== Segment start ==
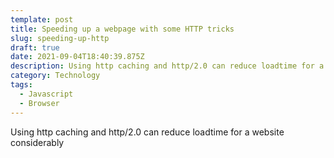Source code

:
 ```yaml
---
template: post
title: Speeding up a webpage with some HTTP tricks
slug: speeding-up-http
draft: true
date: 2021-09-04T18:40:39.875Z
description: Using http caching and http/2.0 can reduce loadtime for a website considerably
category: Technology
tags:
  - Javascript
  - Browser
---
```

Using http caching and http/2.0 can reduce loadtime for a website considerably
== Segment end ==
§ Exercise requirements
Set down all the material exactly once more. No pictures.

§ Problem solution
Source code

:
 ```yaml
---
template: post
title: Speeding up a webpage with some HTTP tricks
slug: speeding-up-http
draft: true
date: 2021-09-04T18:40:39.875Z
description: Using http caching and http/2.0 can reduce loadtime for a website considerably
category: Technology
tags:
  - Javascript
  - Browser
---
```

Using http caching and http/2.0 can reduce loadtime for a website considerably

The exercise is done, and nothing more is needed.